Tapa um santo, destapa outro

Não é de hoje que se discute as consequências das intervenções governamentais na economia. O quanto pode ser danoso sobretaxar um setor para isentar outro? Como diz o ditado, de boas intensões o inferno está cheio. Ao privilegiar um segmento da economia, o governo prejudica um ou mais setores, impreterivelmente. O grau de intervenção é que vai determinar o quanto um segmento se desenvolverá em detrimento do outro. É justamente esta postura que está em jogo no momento em que se debate a reforma tributária proposta pelo governo.

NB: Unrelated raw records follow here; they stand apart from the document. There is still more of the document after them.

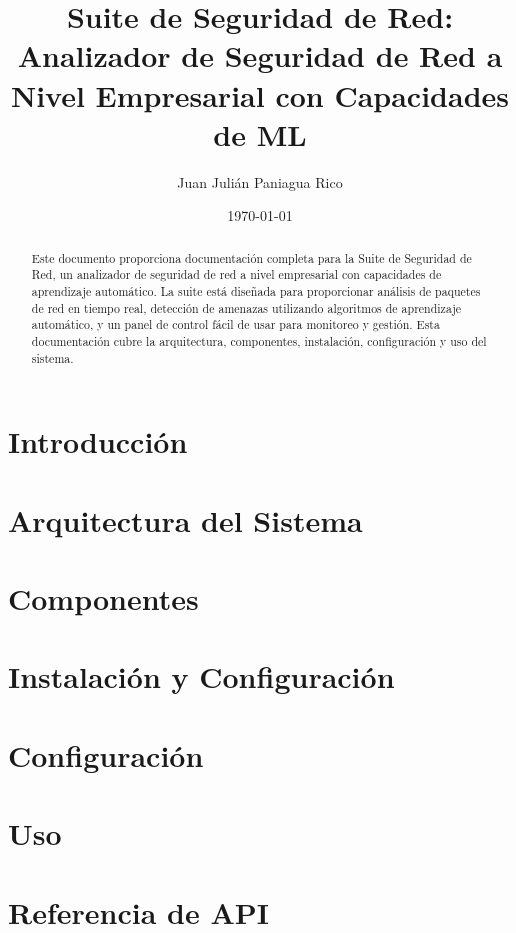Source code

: \documentclass[a4paper,12pt]{article}
\title{Suite de Seguridad de Red: Analizador de Seguridad de Red a Nivel Empresarial con Capacidades de ML}
\author{Juan Julián Paniagua Rico}
\date{\today}
\begin{document}
\maketitle
\newpage
\begin{abstract}
Este documento proporciona documentación completa para la Suite de Seguridad de Red, un analizador de seguridad de red a nivel empresarial con capacidades de aprendizaje automático. La suite está diseñada para proporcionar análisis de paquetes de red en tiempo real, detección de amenazas utilizando algoritmos de aprendizaje automático, y un panel de control fácil de usar para monitoreo y gestión. Esta documentación cubre la arquitectura, componentes, instalación, configuración y uso del sistema.
\end{abstract}
\newpage
\tableofcontents
\newpage

\section{Introducción}


\section{Arquitectura del Sistema}


\section{Componentes}


\section{Instalación y Configuración}


\section{Configuración}


\section{Uso}


\section{Referencia de API}

\end{document}
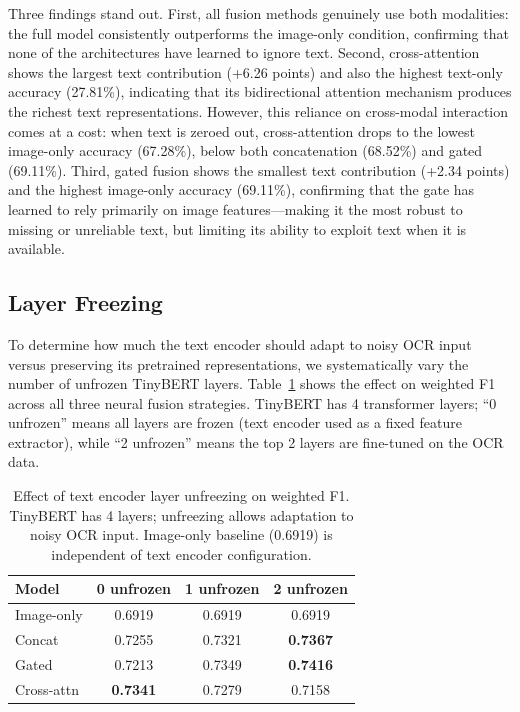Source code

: \documentclass{article}
\begin{document}
Three findings stand out. First, all fusion methods genuinely use both modalities: the full model consistently outperforms the image-only condition, confirming that none of the architectures have learned to ignore text. Second, cross-attention shows the largest text contribution (+6.26 points) and also the highest text-only accuracy (27.81\%), indicating that its bidirectional attention mechanism produces the richest text representations. However, this reliance on cross-modal interaction comes at a cost: when text is zeroed out, cross-attention drops to the lowest image-only accuracy (67.28\%), below both concatenation (68.52\%) and gated (69.11\%). Third, gated fusion shows the smallest text contribution (+2.34 points) and the highest image-only accuracy (69.11\%), confirming that the gate has learned to rely primarily on image features---making it the most robust to missing or unreliable text, but limiting its ability to exploit text when it is available.

\subsection{Layer Freezing}

To determine how much the text encoder should adapt to noisy OCR input versus preserving its pretrained representations, we systematically vary the number of unfrozen TinyBERT layers. Table~\ref{tab:freezing} shows the effect on weighted F1 across all three neural fusion strategies. TinyBERT has 4 transformer layers; ``0 unfrozen'' means all layers are frozen (text encoder used as a fixed feature extractor), while ``2 unfrozen'' means the top 2 layers are fine-tuned on the OCR data.

\begin{table}[t]
\centering
\caption{Effect of text encoder layer unfreezing on weighted F1. TinyBERT has 4 layers; unfreezing allows adaptation to noisy OCR input. Image-only baseline (0.6919) is independent of text encoder configuration.}
\label{tab:freezing}
\small
\begin{tabular}{@{}lccc@{}}
\toprule
\textbf{Model} & \textbf{0 unfrozen} & \textbf{1 unfrozen} & \textbf{2 unfrozen} \\
\midrule
Image-only      & 0.6919 & 0.6919 & 0.6919 \\
Concat          & 0.7255 & 0.7321 & \textbf{0.7367} \\
Gated           & 0.7213 & 0.7349 & \textbf{0.7416} \\
Cross-attn      & \textbf{0.7341} & 0.7279 & 0.7158 \\
\bottomrule
\end{tabular}
\end{table}
\end{document}
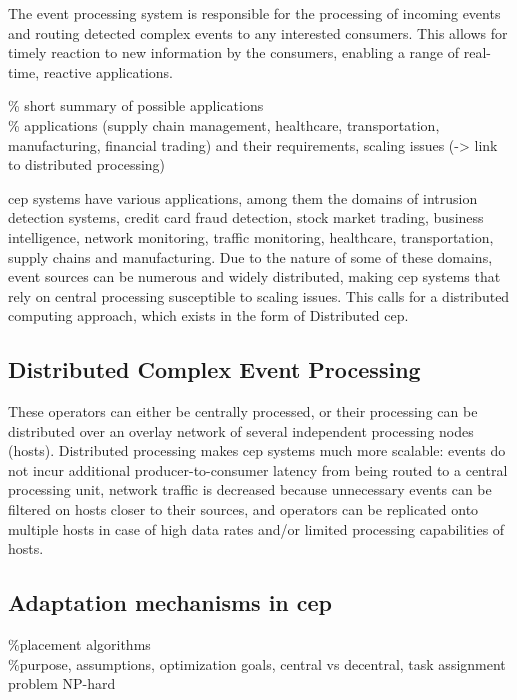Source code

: The event processing system is responsible for the processing of incoming events and routing detected complex events to any interested consumers.
This allows for timely reaction to new information by the consumers, enabling a range of real-time, reactive applications.

\% short summary of possible applications \\
\% applications (supply chain management, healthcare, transportation, manufacturing, financial trading) and their requirements, scaling issues (-> link to distributed processing)

\gls{cep} systems have various applications, among them the  domains of intrusion detection systems, credit card fraud detection, stock market trading, business intelligence, network monitoring, traffic monitoring, healthcare, transportation, supply chains and manufacturing. Due to the nature of some of these domains, event sources can be numerous and widely distributed, making \gls{cep} systems that rely on central processing susceptible to scaling issues. This calls for a distributed computing approach, which exists in the form of Distributed \gls{cep}.

\subsection{Distributed Complex Event Processing}

These operators can either be centrally processed, or their processing can be distributed over an overlay network of several independent processing nodes (hosts). Distributed processing makes \gls{cep} systems much more scalable: events do not incur additional producer-to-consumer latency from being routed to a central processing unit, network traffic is decreased because unnecessary events can be filtered on hosts closer to their sources, and operators can be replicated onto multiple hosts in case of high data rates and/or limited processing capabilities of hosts.



\subsection{Adaptation mechanisms in \gls{cep}}
\%placement algorithms \\
\%purpose, assumptions, optimization goals, central vs decentral, task assignment problem NP-hard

É fato que o Brasil precisa de uma reforma. Além de ter uma das maiores cargas tributárias do mundo, o país também conta com um sistema burocrático, complexo e cheio de gargalos que levam a uma enxurrada de mandados de segurança. Mas é preciso se debruçar com toda a cautela sobre o tema ainda mais diante das fragilidades econômicas atuais em que os mais diversos segmentos da economia precisam mais de estímulo do que de tributação.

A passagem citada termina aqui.